END_TIME = datetime.strptime("2024-04-25 03:30:00 +0530", "%Y-%m-%d %H:%M:%S %z")
DAYS_BACK = 28

MAX_ROWS_PER_QUERY_SERVICE_LIMIT = int(5e5)  # 500K
MAX_ROWS_PER_QUERY = int(MAX_ROWS_PER_QUERY_SERVICE_LIMIT * 0.9)

MAX_BYTES_PER_QUERY_SERVICE_LIMIT = 100 * 1024 * 1024 # 100 MiB of compressed data
MAX_BYTES_PER_QUERY = int(MAX_BYTES_PER_QUERY_SERVICE_LIMIT * 0.6)
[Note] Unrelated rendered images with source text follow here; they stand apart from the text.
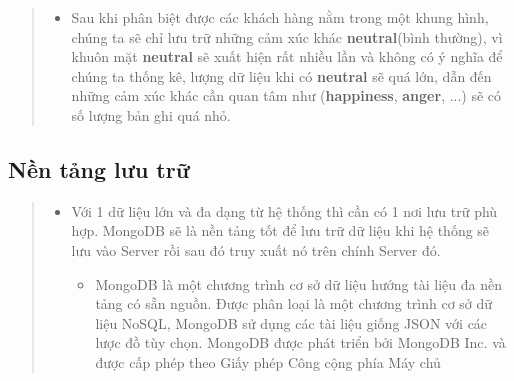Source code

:\documentclass{article}
\begin{document}
\begin{quote}
\begin{itemize}
   \item Sau khi phân biệt được các khách hàng nằm trong một khung hình, chúng ta sẽ chỉ lưu trữ những cảm xúc khác \textbf{neutral}(bình thường), vì khuôn mặt \textbf{neutral} sẽ xuất hiện rất nhiều lần và không có ý nghĩa để chúng ta thống kê, lượng dữ liệu khi có \textbf{neutral} sẽ quá lớn, dẫn đến những cảm xúc khác cần quan tâm như (\textbf{happiness}, \textbf{anger}, ...) sẽ có số lượng bản ghi quá nhỏ.
   \end{itemize}


\end{quote}
\subsection{Nền tảng lưu trữ}
\begin{quote}
   \begin{itemize}
      \item Với 1 dữ liệu lớn và đa dạng từ hệ thống thì cần có 1 nơi lưu trữ phù hợp. MongoDB sẽ là nền tảng tốt để lưu trữ dữ liệu khi hệ thống sẽ lưu vào Server rồi sau đó truy xuất nó trên chính Server đó.
      \begin{itemize}
         \item MongoDB
         là một chương trình cơ sở dữ liệu hướng tài liệu đa nền tảng có sẵn nguồn. Được phân loại là một chương trình cơ sở dữ liệu NoSQL, MongoDB sử dụng các tài liệu giống JSON với các lược đồ tùy chọn. MongoDB được phát triển bởi MongoDB Inc. và được cấp phép theo Giấy phép Công cộng phía Máy chủ
         \end{itemize}
   \end{itemize}
\end{quote}
\end{document}
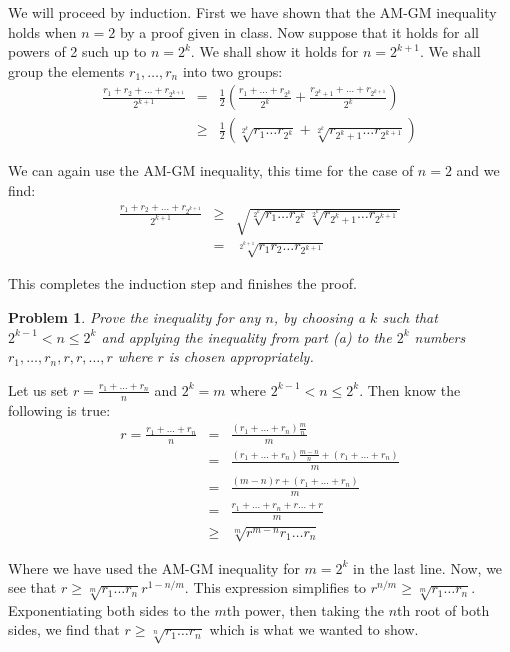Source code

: \documentclass[psamsfonts]{amsart}
\newtheorem{prob}{Problem}[section]
\newenvironment{sol}{{\bfseries Solution}}{\qedsymbol}
\theoremstyle{definition}
\theoremstyle{remark}
\numberwithin{equation}{section}
\begin{document}
\begin{sol}
We will proceed by induction. First we have shown that the AM-GM inequality holds when $n= 2$ by a proof given in class. Now suppose that it holds for all powers of 2 such up to $n = 2^k$. We shall show it holds for $n = 2^{k+1}$. We shall group the elements $r_1, \ldots, r_n$ into two groups:
\begin{eqnarray}
\frac{r_1 + r_2 + \ldots + r_{2^{k+1}}}{2^{k+1}} &=& \frac{1}{2} \left( \frac{r_1 + \ldots + r_{2^k}}{2^k} + \frac{ r_{2^{k} + 1} + \ldots + r_{2^{k+1}}}{2^k} \right) \\
&\geq& \frac{1}{2} \left( \sqrt[2^{k}]{r_1 \ldots r_{2^k}} + \sqrt[2^k]{r_{2^k+1} \ldots r_{2^{k+1}}} \right)
\end{eqnarray}

We can again use the AM-GM inequality, this time for the case of $n =2$ and we find:
\begin{eqnarray}
\frac{r_1 + r_2 + \ldots + r_{2^{k+1}}}{2^{k+1}} &\geq& \sqrt{  \sqrt[2^{k}]{r_1 \ldots r_{2^k}}\sqrt[2^k]{r_{2^k+1} \ldots r_{2^{k+1}}} } \\
&=& \sqrt[2^{k+1}]{r_1 r_2 \ldots r_{2^{k+1}}} 
\end{eqnarray}

This completes the induction step and finishes the proof.
\end{sol}

\begin{prob}
Prove the inequality for any $n$, by choosing a $k$ such that $2^{k-1} < n \leq 2^k$ and applying the inequality from part (a) to the $2^k$ numbers $r_1, \ldots, r_n, r, r, \ldots, r$ where $r$ is chosen appropriately. 
\end{prob}

\begin{sol}
Let us set $r = \frac{r_1 + \ldots + r_n}{n}$ and $2^k = m$ where $2^{k-1} < n \leq 2^k$. Then know the following is true:
\begin{eqnarray}
r = \frac{r_1 + \ldots + r_n}{n} &=& \frac{(r_1 + \ldots + r_n) \frac{m}{n}}{m} \\
&=& \frac{(r_1 + \ldots + r_n) \frac{m - n}{n} + (r_1 + \ldots + r_n)}{m} \\
&=& \frac{(m-n) r + (r_1 + \ldots + r_n)}{m} \\
&=& \frac{r_1 + \ldots + r_n + r \ldots + r}{m} \\
&\geq& \sqrt[m]{r^{m-n} r_1 \ldots r_n}
\end{eqnarray}

Where we have used the AM-GM inequality for $m = 2^k$ in the last line. Now, we see that $r \geq \sqrt[m]{r_1 \ldots r_n} r^{1 - n/m}$. This expression simplifies to $r^{n/m} \geq \sqrt[m]{r_1 \ldots r_n}$. Exponentiating both sides to the $m$th power, then taking the $n$th root of both sides, we find that $r \geq \sqrt[n]{r_1 \ldots r_n}$ which is what we wanted to show.
\end{sol}
\end{document}
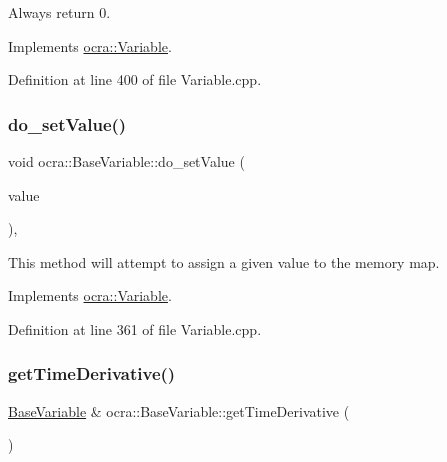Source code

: Always return 0. 



Implements \hyperlink{classocra_1_1Variable_a65de5b31613b74d83baab58f0eb43b35}{ocra\+::\+Variable}.



Definition at line 400 of file Variable.\+cpp.

\hypertarget{classocra_1_1BaseVariable_a4f53b244e0efba4ca19f558113d29a9c}{}\label{classocra_1_1BaseVariable_a4f53b244e0efba4ca19f558113d29a9c} 
\subsubsection{\texorpdfstring{do\+\_\+set\+Value()}{do\_setValue()}}
{\footnotesize\ttfamily void ocra\+::\+Base\+Variable\+::do\+\_\+set\+Value (\begin{DoxyParamCaption}\item[{const Vector\+Xd \&}]{value }\end{DoxyParamCaption})\hspace{0.3cm}{\ttfamily [protected]}, {\ttfamily [virtual]}}



This method will attempt to assign a given value to the memory map. 



Implements \hyperlink{classocra_1_1Variable_a73ff767d0a620f1803573b33f93c69f8}{ocra\+::\+Variable}.



Definition at line 361 of file Variable.\+cpp.

\hypertarget{classocra_1_1BaseVariable_a79a86d7415d8b460ad9f526f685961dc}{}\label{classocra_1_1BaseVariable_a79a86d7415d8b460ad9f526f685961dc} 
\subsubsection{\texorpdfstring{get\+Time\+Derivative()}{getTimeDerivative()}}
{\footnotesize\ttfamily \hyperlink{classocra_1_1BaseVariable}{Base\+Variable} \& ocra\+::\+Base\+Variable\+::get\+Time\+Derivative (\begin{DoxyParamCaption}{ }\end{DoxyParamCaption})\hspace{0.3cm}{\ttfamily [virtual]}}




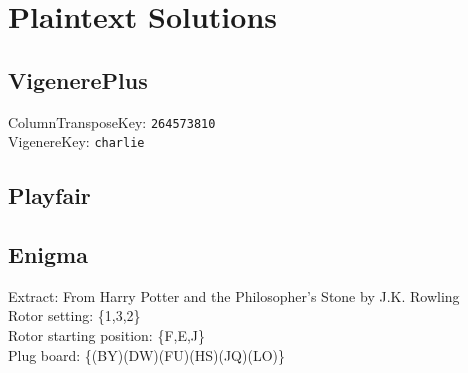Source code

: \documentclass{article}
\begin{document}
\newpage

\section{Plaintext Solutions}
\subsection{VigenerePlus}
ColumnTransposeKey: \texttt{264573810}\\
VigenereKey: \texttt{charlie}\\
\subsection{Playfair}

\subsection{Enigma}

Extract: From Harry Potter and the Philosopher's Stone by J.K. Rowling\\
Rotor setting: \{1,3,2\}\\
Rotor starting position: \{F,E,J\}\\
Plug board: \{(BY)(DW)(FU)(HS)(JQ)(LO)\}\\
\end{document}
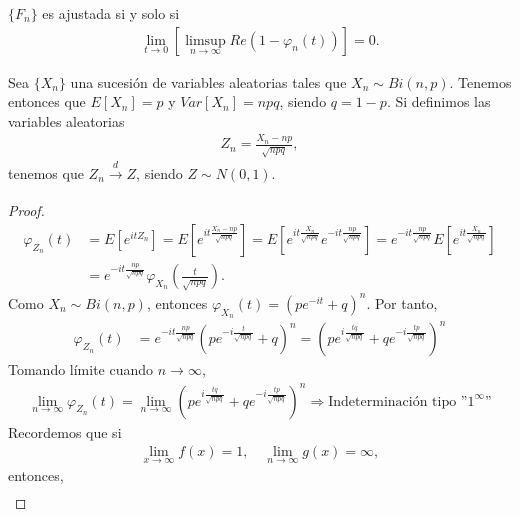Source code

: \begin{teo}
    $\{F_n\}$ es ajustada si y solo si
    \begin{align*}
        \lim_{t \to 0} \left[ \limsup_{n \to \infty} Re(1 - \varphi_n(t)) \right] = 0.
    \end{align*}
\end{teo}

\begin{obs}
    Sea $\{X_n\}$ una sucesión de variables aleatorias tales que $X_n \sim Bi(n,p)$. Tenemos entonces que $E[X_n] = p$ y $Var[X_n] = npq$, siendo $q = 1 - p$. Si definimos las variables aleatorias
    \begin{align*}
        Z_n = \frac{X_n - np}{\sqrt{npq}},
    \end{align*}
    tenemos que $Z_n \xrightarrow[]{d} Z$, siendo $Z \sim N(0,1)$.
    \begin{proof}
        \begin{align*}
            \varphi_{Z_n}(t) & = E \left[ e^{itZ_n} \right] = E \left[ e^{it\frac{X_n - np}{\sqrt{npq}}} \right] = E \left[ e^{it\frac{X_n}{\sqrt{npq}}} e^{-it\frac{np}{\sqrt{npq}}} \right] = e^{-it\frac{np}{\sqrt{npq}}} E \left[ e^{it\frac{X_n}{\sqrt{npq}}} \right] \\
                             & = e^{-it\frac{np}{\sqrt{npq}}} \varphi_{X_n}\left( \frac{t}{\sqrt{npq}} \right) .
        \end{align*}
        Como $X_n \sim Bi(n,p)$, entonces $\varphi_{X_n}(t) = \left( pe^{-it} + q \right)^n$. Por tanto,
        \begin{align*}
            \varphi_{Z_n}(t) & = e^{-it\frac{np}{\sqrt{npq}}} \left( pe^{-i \frac{t}{\sqrt{npq}}} + q \right)^n = \left( pe^{i\frac{tq}{\sqrt{npq}}} + qe^{-i\frac{tp}{\sqrt{npq}}} \right)^n
        \end{align*}
        Tomando límite cuando $n \to \infty$,
        \begin{align*}
            \lim_{n \to \infty} \varphi_{Z_n}(t) = \lim_{n \to \infty} \left( pe^{i\frac{tq}{\sqrt{npq}}} + qe^{-i\frac{tp}{\sqrt{npq}}} \right)^n \Longrightarrow \text{Indeterminación tipo ''$1^{\infty}$''}
        \end{align*}
        Recordemos que si
        \begin{align*}
            \lim_{x \to \infty} f(x) = 1, \quad \lim_{n \to \infty} g(x) = \infty,
        \end{align*}
        entonces,
        \begin{align*}

\end{align*}
\end{proof}
\end{obs}
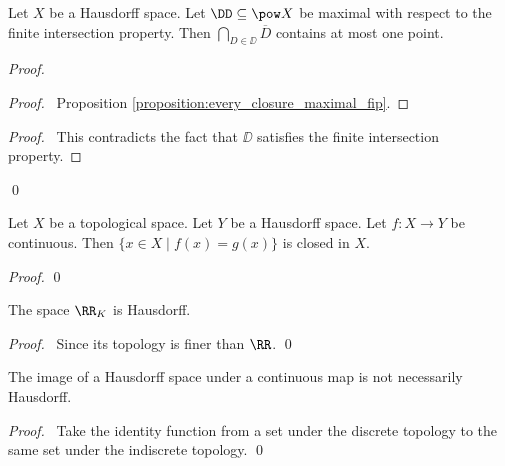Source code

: \begin{proposition}
    Let $X$ be a Hausdorff space. Let $\DD \subseteq \pow X$ be maximal
    with respect to the finite intersection property. Then $\bigcap_{D \in \DD}
    \overline{D}$ contains at most one point.
\end{proposition}

\begin{proof}
    \pf
    \begin{proof}
        \pf\ Proposition \ref{proposition:every_closure_maximal_fip}.
    \end{proof}
    \qedstep
    \begin{proof}
        \pf\ This contradicts the fact that $\DD$ satisfies the finite intersection property.
    \end{proof}
    \qed
\end{proof}

\begin{proposition}
    Let $X$ be a topological space. Let $Y$ be a Hausdorff space. Let $f : X
    \rightarrow Y$ be continuous. Then $\{ x \in X \mid f(x) = g(x) \}$
    is closed in $X$.
\end{proposition}

\begin{proof}
    \pf
    \qed
\end{proof}

\begin{proposition}
    The space $\RR_K$ is Hausdorff.
\end{proposition}

\begin{proof}
    \pf\ Since its topology is finer than $\RR$. \qed
\end{proof}

\begin{proposition}
    The image of a Hausdorff space under a continuous map is
    not necessarily Hausdorff.
\end{proposition}

\begin{proof}
    \pf\ Take the identity function from a set under the
    discrete topology to the same set under the indiscrete topology. \qed
\end{proof}

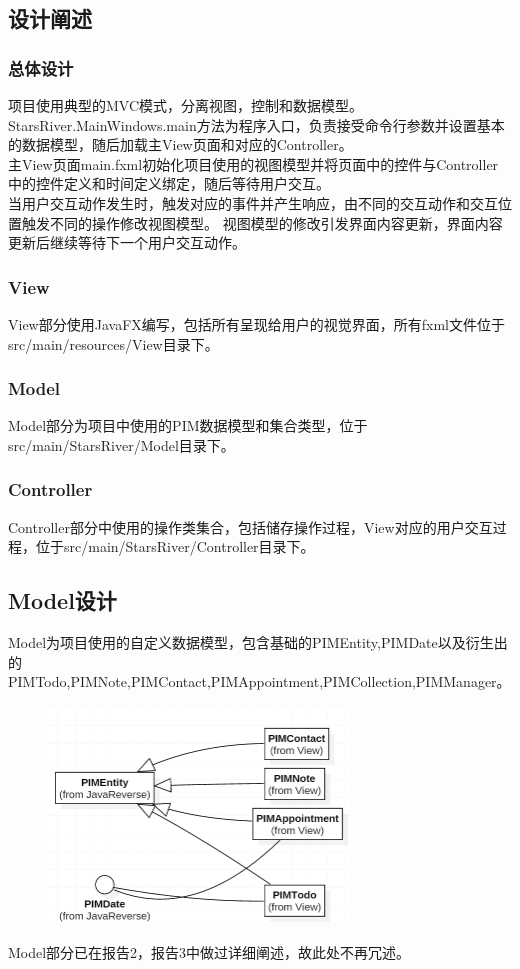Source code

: \documentclass[a4paper]{article}
\begin{document}
\subsection{设计阐述}
    \subsubsection{总体设计}
        项目使用典型的MVC模式，分离视图，控制和数据模型。\\
        StarsRiver.MainWindows.main方法为程序入口，负责接受命令行参数并设置基本的数据模型，随后加载主View页面和对应的Controller。\\
        主View页面main.fxml初始化项目使用的视图模型并将页面中的控件与Controller中的控件定义和时间定义绑定，随后等待用户交互。\\
        当用户交互动作发生时，触发对应的事件并产生响应，由不同的交互动作和交互位置触发不同的操作修改视图模型。
        视图模型的修改引发界面内容更新，界面内容更新后继续等待下一个用户交互动作。
    \subsubsection{View}
        View部分使用JavaFX编写，包括所有呈现给用户的视觉界面，所有fxml文件位于src/main/resources/View目录下。\\
    \subsubsection{Model}
        Model部分为项目中使用的PIM数据模型和集合类型，位于src/main/StarsRiver/Model目录下。\\
    \subsubsection{Controller}
        Controller部分中使用的操作类集合，包括储存操作过程，View对应的用户交互过程，位于src/main/StarsRiver/Controller目录下。\\

\subsection{Model设计}
    Model为项目使用的自定义数据模型，包含基础的PIMEntity,PIMDate以及衍生出的PIMTodo,PIMNote,PIMContact,PIMAppointment,PIMCollection,PIMManager。\\
    
    \begin{figure}[h]
        \centering
        \includegraphics[width=8cm]{summe02r.PNG}\\
    \end{figure}
    Model部分已在报告2，报告3中做过详细阐述，故此处不再冗述。\\
\end{document}
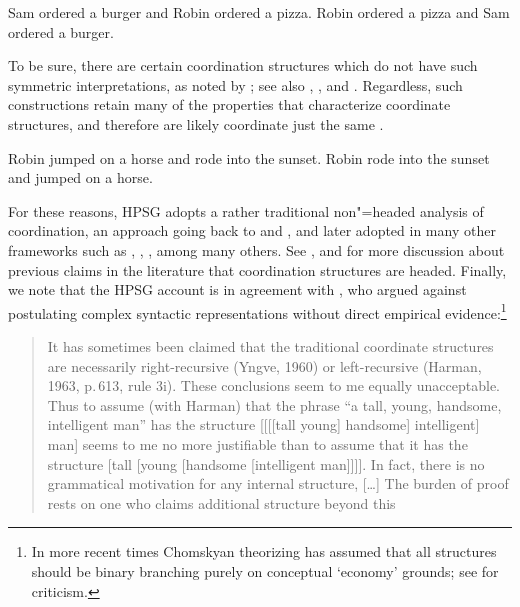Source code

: \documentclass[output=paper]{langsci/langscibook}
\begin{document}
\begin{exe}
\ex
\begin{xlista}
\ex Sam ordered a burger and Robin ordered a pizza.
\ex Robin ordered a pizza and Sam ordered a burger.
\end{xlista}\label{c1}
\end{exe}

\noindent
To be sure, there are certain coordination structures which do not have such symmetric 
interpretations, as noted by \citet{Ross67a}; see also
\citet{goldsmith}, \citet{lakoff86}, and \citet{levinprince86}.
Regardless, such constructions retain many of the properties that characterize coordinate structures, and therefore are likely 
coordinate just the same \citep[Ch.5]{kehler}.

\begin{exe}
\ex
\begin{xlista}
\ex Robin jumped on a horse and rode into the sunset.
\ex Robin rode into the sunset and jumped on a horse.
\end{xlista}
\end{exe}

For these reasons, HPSG adopts a rather traditional non"=headed analysis of coordination, an approach  going back
to \citet[195]{Bloomfield33a-u} and  \citet{Ross67a}, and later adopted in many other frameworks such as \citet{pesetsky}, \citet{gazdarc},  \citet[1275]{rodney}, among many others. 
See \citet{borsley94}, \citet{Borsley:05} and 
\citet[Ch.2]{chavesthesis} for more discussion about previous claims in the literature that coordination structures are headed.
Finally, we note that the HPSG account is in agreement with \citet[196]{Chomsky65a}, who argued against postulating complex syntactic representations without direct empirical evidence:\footnote{In more recent times Chomskyan theorizing has assumed that all structures should be binary branching purely on conceptual `economy' grounds; see \citet{JL99a-u} for criticism.}

\begin{quote}
It has sometimes been claimed that the traditional coordinate structures are necessarily right-recursive (Yngve, 1960) or left-recursive (Harman, 1963, p.\,613, rule 3i). These conclusions seem to me equally unacceptable. Thus to assume (with Harman) that the phrase “a tall, young, handsome, intelligent man” has the structure [[[[tall young] handsome] intelligent] man] seems to me no more justifiable than to assume that it has
the structure [tall [young [handsome [intelligent man]]]]. In fact, there is no grammatical
motivation for any internal structure, [\ldots] The burden of proof rests on one who claims additional
structure beyond this \citep[196,197]{Chomsky65a}
\end{quote}
\end{document}
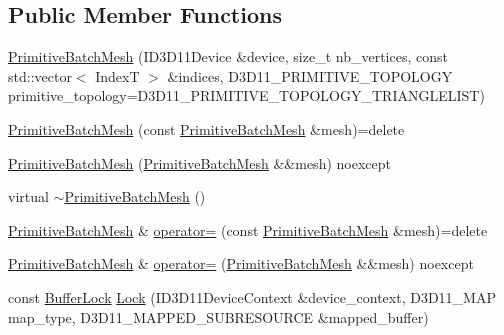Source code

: \subsection*{Public Member Functions}
\begin{DoxyCompactItemize}
\item 
\mbox{\hyperlink{classmage_1_1rendering_1_1_primitive_batch_mesh_aa01b243a0ccb0ed4835c4dcab994d030}{Primitive\+Batch\+Mesh}} (I\+D3\+D11\+Device \&device, size\+\_\+t nb\+\_\+vertices, const std\+::vector$<$ IndexT $>$ \&indices, D3\+D11\+\_\+\+P\+R\+I\+M\+I\+T\+I\+V\+E\+\_\+\+T\+O\+P\+O\+L\+O\+GY primitive\+\_\+topology=D3\+D11\+\_\+\+P\+R\+I\+M\+I\+T\+I\+V\+E\+\_\+\+T\+O\+P\+O\+L\+O\+G\+Y\+\_\+\+T\+R\+I\+A\+N\+G\+L\+E\+L\+I\+ST)
\item 
\mbox{\hyperlink{classmage_1_1rendering_1_1_primitive_batch_mesh_a9f20b29914746fbb29b8c5146f7f63a2}{Primitive\+Batch\+Mesh}} (const \mbox{\hyperlink{classmage_1_1rendering_1_1_primitive_batch_mesh}{Primitive\+Batch\+Mesh}} \&mesh)=delete
\item 
\mbox{\hyperlink{classmage_1_1rendering_1_1_primitive_batch_mesh_ac46a8538b295cf4d85c7309d2bb4cdd5}{Primitive\+Batch\+Mesh}} (\mbox{\hyperlink{classmage_1_1rendering_1_1_primitive_batch_mesh}{Primitive\+Batch\+Mesh}} \&\&mesh) noexcept
\item 
virtual \mbox{\hyperlink{classmage_1_1rendering_1_1_primitive_batch_mesh_a96bb7d8ce20047163ec851b426087c80}{$\sim$\+Primitive\+Batch\+Mesh}} ()
\item 
\mbox{\hyperlink{classmage_1_1rendering_1_1_primitive_batch_mesh}{Primitive\+Batch\+Mesh}} \& \mbox{\hyperlink{classmage_1_1rendering_1_1_primitive_batch_mesh_a64b661150ec319d4dab092d44315bb67}{operator=}} (const \mbox{\hyperlink{classmage_1_1rendering_1_1_primitive_batch_mesh}{Primitive\+Batch\+Mesh}} \&mesh)=delete
\item 
\mbox{\hyperlink{classmage_1_1rendering_1_1_primitive_batch_mesh}{Primitive\+Batch\+Mesh}} \& \mbox{\hyperlink{classmage_1_1rendering_1_1_primitive_batch_mesh_a36409f6de1208f30069309675b19feb2}{operator=}} (\mbox{\hyperlink{classmage_1_1rendering_1_1_primitive_batch_mesh}{Primitive\+Batch\+Mesh}} \&\&mesh) noexcept
\item 
const \mbox{\hyperlink{classmage_1_1rendering_1_1_buffer_lock}{Buffer\+Lock}} \mbox{\hyperlink{classmage_1_1rendering_1_1_primitive_batch_mesh_afce7767a0e3496477c14f145c3c2bfe7}{Lock}} (I\+D3\+D11\+Device\+Context \&device\+\_\+context, D3\+D11\+\_\+\+M\+AP map\+\_\+type, D3\+D11\+\_\+\+M\+A\+P\+P\+E\+D\+\_\+\+S\+U\+B\+R\+E\+S\+O\+U\+R\+CE \&mapped\+\_\+buffer)
\end{DoxyCompactItemize}
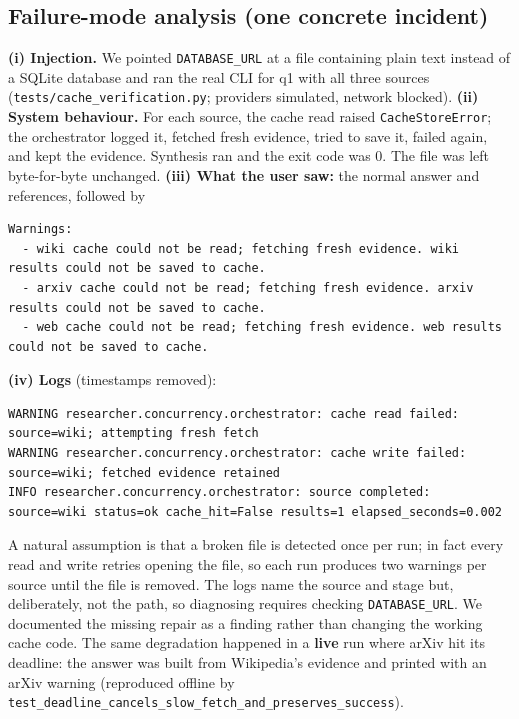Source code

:\documentclass[11pt,a4paper]{article}
\newcommand{\cmd}[1]{\texttt{#1}}
\begin{document}
\subsection{Failure-mode analysis (one concrete incident)}

\textbf{(i) Injection.} We pointed \cmd{DATABASE\_URL} at a file containing
plain text instead of a SQLite database and ran the real CLI for q1 with all
three sources (\cmd{tests/cache\_verification.py}; providers simulated, network
blocked).
\textbf{(ii) System behaviour.} For each source, the cache read raised
\texttt{CacheStoreError}; the orchestrator logged it, fetched fresh evidence,
tried to save it, failed again, and kept the evidence. Synthesis ran and the exit
code was 0. The file was left byte-for-byte unchanged.
\textbf{(iii) What the user saw:} the normal answer and references, followed by

\begin{lstlisting}[style=plain]
Warnings:
  - wiki cache could not be read; fetching fresh evidence. wiki results could not be saved to cache.
  - arxiv cache could not be read; fetching fresh evidence. arxiv results could not be saved to cache.
  - web cache could not be read; fetching fresh evidence. web results could not be saved to cache.
\end{lstlisting}

\textbf{(iv) Logs} (timestamps removed):

\begin{lstlisting}[style=plain]
WARNING researcher.concurrency.orchestrator: cache read failed: source=wiki; attempting fresh fetch
WARNING researcher.concurrency.orchestrator: cache write failed: source=wiki; fetched evidence retained
INFO researcher.concurrency.orchestrator: source completed: source=wiki status=ok cache_hit=False results=1 elapsed_seconds=0.002
\end{lstlisting}

A natural assumption is that a broken file is detected once per run; in fact
every read and write retries opening the file, so each run produces two warnings per source until
the file is removed. The logs name the source and stage but, deliberately, not the
path, so diagnosing requires checking \cmd{DATABASE\_URL}. We documented the
missing repair as a finding rather than changing the working cache code. The same
degradation happened in a \textbf{live} run where arXiv hit its deadline: the
answer was built from Wikipedia's evidence and printed with an arXiv warning
(reproduced offline by \cmd{test\_deadline\_cancels\_slow\_fetch\_and\_preserves\_success}).
\end{document}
MAX_CONCURRENT_QUERIES = 5

### Estimate data and costs (optional)

Before running the chunked queries, it might first be prudent to estimate the size of the data if planning on exporting the query results to another service. The below cell defines another helper function that can be used to estimate the size of the data.

In [None]:
async def estimate_data_size(query: str, end_time: datetime, days_back: int):
    query = f"{query} | summarize n_rows = count(), estimate_data_size = sum(estimate_data_size(*))"
    start_time = end_time - timedelta(days=days_back)
    response = await client.query_workspace(
        workspace_id=LOGS_WORKSPACE_ID,
        query=query,
        timespan=(start_time, end_time),
    )

    columns = response.tables[0].columns
    rows = response.tables[0].rows
    df = pd.DataFrame(data=rows, columns=columns)
    return df

Now, run the following cell to estimate the size of the data that will be returned by the queries. Note that this is just an estimate and the actual size may vary slightly. This information can be used in conjunction with the Azure storage [pricing calculator](https://azure.microsoft.com/pricing/calculator/?service=storage) to determine costs that will be incurred for your storage setup. If using Azure Data Lake Storage Gen2, full billing details can be found [here](https://azure.microsoft.com/pricing/details/storage/data-lake/).

In [None]:
data_size_df_cpu = await estimate_data_size(QUERY_CPU, END_TIME, DAYS_BACK)
data_size_df_cpu["estimate_data_size_MB"] = data_size_df_cpu["estimate_data_size"] / (1000 **2)
data_size_df_cpu["estimate_data_size_GB"] = data_size_df_cpu["estimate_data_size_MB"] / 1000
data_size_df_cpu

In [None]:
data_size_df_memory = await estimate_data_size(QUERY_MEMORY, END_TIME, DAYS_BACK)
data_size_df_memory["estimate_data_size_MB"] = data_size_df_memory["estimate_data_size"] / (1000 **2)
data_size_df_memory["estimate_data_size_GB"] = data_size_df_memory["estimate_data_size_MB"] / 1000
data_size_df_memory

### Fetch log data

Use the helper functions to create an async wrapper function that will query the data in chunks using the variables defined above. This function will return the results as a single pandas DataFrame. 

In [None]:
import asyncio
import itertools
import uuid

# Limit the number of concurrent queries.
semaphore = asyncio.Semaphore(MAX_CONCURRENT_QUERIES)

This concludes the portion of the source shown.